Employment rose by 197K during the first three months of this year, the biggest jump since late 2015 and far exceeding the 130K expectation in a recent poll of economists.
Annual growth in earnings, excluding bonuses, edged up to 2.9 percent in the three months to March after a 2.8 percent rise in February, the Office for National Statistics (ONS) said, as expected in a poll.
While this was the biggest increase since the three months to August 2015, it represented only a 0.4 percent increase in pay in inflation-adjusted terms.
Including bonuses, total pay growth cooled to 2.6 percent from 2.8 percent in the three months to February, as expected.

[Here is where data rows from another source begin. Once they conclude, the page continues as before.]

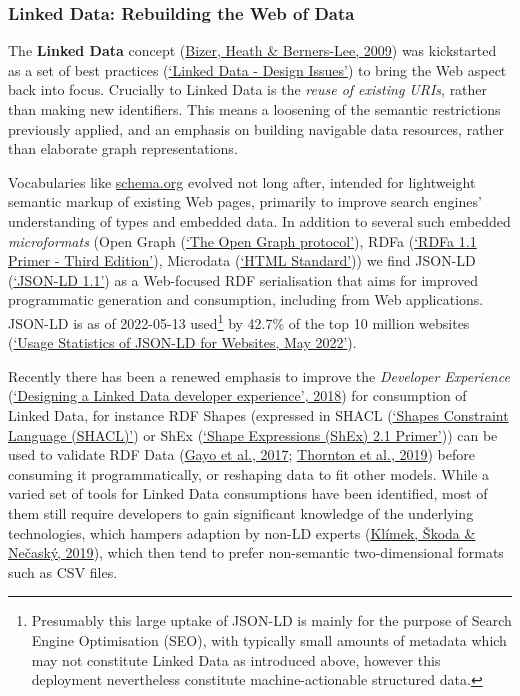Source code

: \hypertarget{sec:ld-web}{%
\subsubsection{Linked Data: Rebuilding the Web of Data}\label{sec:ld-web}}

The \textbf{Linked Data} concept (\protect\hyperlink{ref-19s3yyxDn}{Bizer, Heath \& Berners-Lee, 2009}) was kickstarted as a set of best practices (\protect\hyperlink{ref-OGXYtGZ8}{{`Linked Data - Design Issues'}}) to bring the Web aspect back into focus. Crucially to Linked Data is the \emph{reuse of existing URIs}, rather than making new identifiers. This means a loosening of the semantic restrictions previously applied, and an emphasis on building navigable data resources, rather than elaborate graph representations.

Vocabularies like \href{https://schema.org/}{schema.org} evolved not long after, intended for lightweight semantic markup of existing Web pages, primarily to improve search engines' understanding of types and embedded data. In addition to several such embedded \emph{microformats} (Open Graph (\protect\hyperlink{ref-oN9D5LkD}{{`The Open Graph protocol'}}), RDFa (\protect\hyperlink{ref-FKIF6ApB}{{`RDFa 1.1 Primer - Third Edition'}}), Microdata (\protect\hyperlink{ref-14Utscfe4}{{`HTML Standard'}})) we find JSON-LD (\protect\hyperlink{ref-X5SWPqSU}{{`JSON-LD 1.1'}}) as a Web-focused RDF serialisation that aims for improved programmatic generation and consumption, including from Web applications. JSON-LD is as of 2022-05-13 used\footnote{Presumably this large uptake of JSON-LD is mainly for the purpose of Search Engine Optimisation (SEO), with typically small amounts of metadata which may not constitute Linked Data as introduced above, however this deployment nevertheless constitute machine-actionable structured data.} by 42.7\% of the top 10 million websites (\protect\hyperlink{ref-j3SqQLBR}{{`Usage Statistics of JSON-LD for Websites, May 2022'}}).

Recently there has been a renewed emphasis to improve the \emph{Developer Experience} (\protect\hyperlink{ref-BFMoe8FC}{{`Designing a Linked Data developer experience'}, 2018}) for consumption of Linked Data, for instance RDF Shapes (expressed in SHACL (\protect\hyperlink{ref-GDrm9dgX}{{`Shapes Constraint Language (SHACL)'}}) or ShEx (\protect\hyperlink{ref-YUzogaV}{{`Shape Expressions (ShEx) 2.1 Primer'}})) can be used to validate RDF Data (\protect\hyperlink{ref-ZeOAPNHa}{Gayo et al., 2017}; \protect\hyperlink{ref-S5BI6Mwx}{Thornton et al., 2019}) before consuming it programmatically, or reshaping data to fit other models. While a varied set of tools for Linked Data consumptions have been identified, most of them still require developers to gain significant knowledge of the underlying technologies, which hampers adaption by non-LD experts (\protect\hyperlink{ref-o596f2JM}{Klímek, Škoda \& Nečaský, 2019}), which then tend to prefer non-semantic two-dimensional formats such as CSV files.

Last week the BoE left interest rates on hold, despite saying in February that borrowing costs were likely to go up more quickly than it had previously thought. It said it wanted to be sure the economy was bouncing back after barely growing in the first quarter.
Economists said the strength of hiring in today’s figures suggested Britain’s economy did not have such a bad start to 2018 as portrayed by the preliminary official data.
On balance, the combination of robust employment growth, falling unemployment, and stronger underlying earnings growth — looks supportive to a Bank of England interest rate hike in August.
Less than a year before Britain is due to exit the European Union, the ONS said the number of EU nationals employed in Britain fell by 1.2 percent from a year ago to 2.292 million — the biggest drop in percentage terms for eight years.